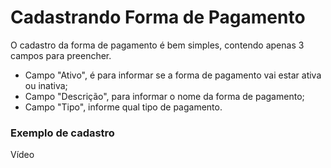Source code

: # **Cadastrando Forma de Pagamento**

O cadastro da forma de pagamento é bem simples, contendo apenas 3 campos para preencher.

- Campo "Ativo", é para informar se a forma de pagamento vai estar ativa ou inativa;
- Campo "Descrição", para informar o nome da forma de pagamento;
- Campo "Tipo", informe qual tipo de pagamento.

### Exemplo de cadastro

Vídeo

--

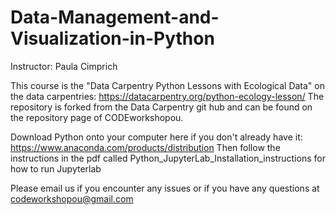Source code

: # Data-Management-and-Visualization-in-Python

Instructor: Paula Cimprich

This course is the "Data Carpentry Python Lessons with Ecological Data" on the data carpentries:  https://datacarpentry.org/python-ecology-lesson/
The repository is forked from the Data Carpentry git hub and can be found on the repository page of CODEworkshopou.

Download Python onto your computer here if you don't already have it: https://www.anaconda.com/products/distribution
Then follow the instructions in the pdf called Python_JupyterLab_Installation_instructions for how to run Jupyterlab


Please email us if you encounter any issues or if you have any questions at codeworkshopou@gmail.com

...

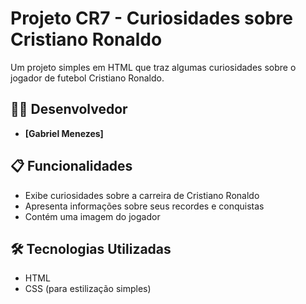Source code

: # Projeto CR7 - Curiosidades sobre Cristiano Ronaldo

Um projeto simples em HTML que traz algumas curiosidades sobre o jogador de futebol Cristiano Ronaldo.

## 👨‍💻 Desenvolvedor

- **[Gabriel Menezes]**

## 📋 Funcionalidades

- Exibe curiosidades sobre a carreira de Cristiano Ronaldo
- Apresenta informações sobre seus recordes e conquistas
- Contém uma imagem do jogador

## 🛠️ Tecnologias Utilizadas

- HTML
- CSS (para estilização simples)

» REQUIRED ACTION: Based on the records above, count the lines in which "jogador" occurs and provide only the number.

» EXPECTED ANSWER: 2